Черной тенью заслонило ему глаза — матросы! Не с крейсеров и не с Минной дивизии. Улица Лай — щель, где не пропихнешься. Может, отступить? Это ясно, что они ждут, когда он приблизится. Стояли шагах в десяти, ноги в клешах расставив. Посмеивались:
— Ну, ползи, ползи… Чего встал?
И тогда он пошел прямо на них.
— Дай пройти офицеру! — заявил матросам, а в горле что-то жалобно пискнуло, и тут ногой поддали ему по книге…

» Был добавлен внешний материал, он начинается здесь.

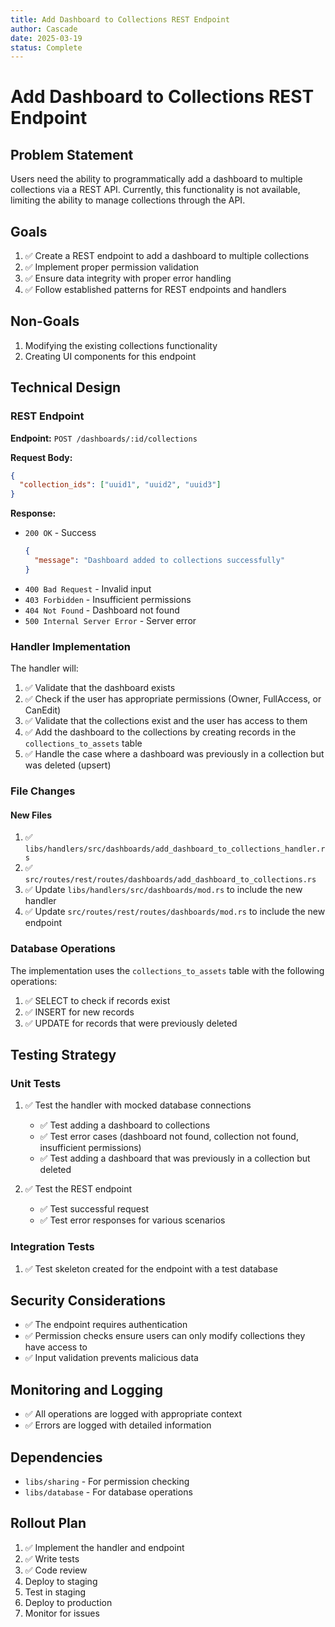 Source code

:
 ```yaml
---
title: Add Dashboard to Collections REST Endpoint
author: Cascade
date: 2025-03-19
status: Complete
---
```


# Add Dashboard to Collections REST Endpoint

## Problem Statement

Users need the ability to programmatically add a dashboard to multiple collections via a REST API. Currently, this functionality is not available, limiting the ability to manage collections through the API.

## Goals

1. ✅ Create a REST endpoint to add a dashboard to multiple collections
2. ✅ Implement proper permission validation
3. ✅ Ensure data integrity with proper error handling
4. ✅ Follow established patterns for REST endpoints and handlers

## Non-Goals

1. Modifying the existing collections functionality
2. Creating UI components for this endpoint

## Technical Design

### REST Endpoint

**Endpoint:** `POST /dashboards/:id/collections`

**Request Body:**
```json
{
  "collection_ids": ["uuid1", "uuid2", "uuid3"]
}
```

**Response:**
- `200 OK` - Success
  ```json
  {
    "message": "Dashboard added to collections successfully"
  }
  ```
- `400 Bad Request` - Invalid input
- `403 Forbidden` - Insufficient permissions
- `404 Not Found` - Dashboard not found
- `500 Internal Server Error` - Server error

### Handler Implementation

The handler will:
1. ✅ Validate that the dashboard exists
2. ✅ Check if the user has appropriate permissions (Owner, FullAccess, or CanEdit)
3. ✅ Validate that the collections exist and the user has access to them
4. ✅ Add the dashboard to the collections by creating records in the `collections_to_assets` table
5. ✅ Handle the case where a dashboard was previously in a collection but was deleted (upsert)

### File Changes

#### New Files

1. ✅ `libs/handlers/src/dashboards/add_dashboard_to_collections_handler.rs`
2. ✅ `src/routes/rest/routes/dashboards/add_dashboard_to_collections.rs`
3. ✅ Update `libs/handlers/src/dashboards/mod.rs` to include the new handler
4. ✅ Update `src/routes/rest/routes/dashboards/mod.rs` to include the new endpoint

### Database Operations

The implementation uses the `collections_to_assets` table with the following operations:
1. ✅ SELECT to check if records exist
2. ✅ INSERT for new records
3. ✅ UPDATE for records that were previously deleted

## Testing Strategy

### Unit Tests

1. ✅ Test the handler with mocked database connections
   - ✅ Test adding a dashboard to collections
   - ✅ Test error cases (dashboard not found, collection not found, insufficient permissions)
   - ✅ Test adding a dashboard that was previously in a collection but deleted

2. ✅ Test the REST endpoint
   - ✅ Test successful request
   - ✅ Test error responses for various scenarios

### Integration Tests

1. ✅ Test skeleton created for the endpoint with a test database

## Security Considerations

- ✅ The endpoint requires authentication
- ✅ Permission checks ensure users can only modify collections they have access to
- ✅ Input validation prevents malicious data

## Monitoring and Logging

- ✅ All operations are logged with appropriate context
- ✅ Errors are logged with detailed information

## Dependencies

- `libs/sharing` - For permission checking
- `libs/database` - For database operations

## Rollout Plan

1. ✅ Implement the handler and endpoint
2. ✅ Write tests
3. ✅ Code review
4. Deploy to staging
5. Test in staging
6. Deploy to production
7. Monitor for issues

Он нагнулся, чтобы поднять ее, но сверху двинули по затылку кулаком. Артеньев упал, и его стали бить. Он выпрямился рывком, уже без фуражки. Запонки отлетели, манжеты сползли и торчали теперь из-под рукавов несуразно-ослепительной свежестью.
— Нет! Нет! Нет! — вскрикивал он при каждом ударе. Наконец бить закончили.
— А за что? — спросил их Артеньев, сплюнув кровью.
— Вас всех, офицеров, к стенке надо.
— За что?
— Еще спрашивает! Скажи спасибо, что живым отпускаем…
— За что?
— Холуй ты царский, — влепили на прощание, как пощечину…
Ушли. Он отцепил манжеты, отбросив их от себя. Книга лежала в стороне, затоптанная сутолокой ног. И вот тогда он заплакал. Но слез этих себе не простил. Ожесточась, быстрым шагом вернулся в гавань. Прямо от сходни приказал вахте:
— Большой сбор — все наверх!
Грянули звонки. Буцая в палубу, сбегались матросы. И застывали на корме, лицами внутрь эсминца, двумя фалангами. Ветер мусолил ленты, гремели на ветру жесткие робы.
— Слушай все! — сказал Артеньев. — Сейчас в городе меня избили… матросы. Матросы флота избили офицера флота. За что? Но, кажется, они сами не знают. Меня назвали «холуем царским». И я здесь, перед всей командой, заявляю, что ничьим холуем никогда не был. Я не политик и революций не делаю… Я только строевой офицер. Кадровый. Меня в корпусе вашим «измам» не обучали. Но, как офицер, я знаю, что без дисциплины нет флота. Без флота не будет победы. Слушайте все… Вы знаете, я был строг. При царе. Но я никогда не завинчивал гаек. А теперь стану! Да… И чем больше расхристаетесь, тем круче я стану требовать с вас порядка.
Он потрогал разбитую губу и закончил как обычно:
— Ррразойдись по работам!
— Не расходиться, — послышался голос Хатова, который соизволил вернуться из отлучки и теперь, как последняя скотина, лез через леера на борт эсминца. — Не расходись! Теперь я говорить буду…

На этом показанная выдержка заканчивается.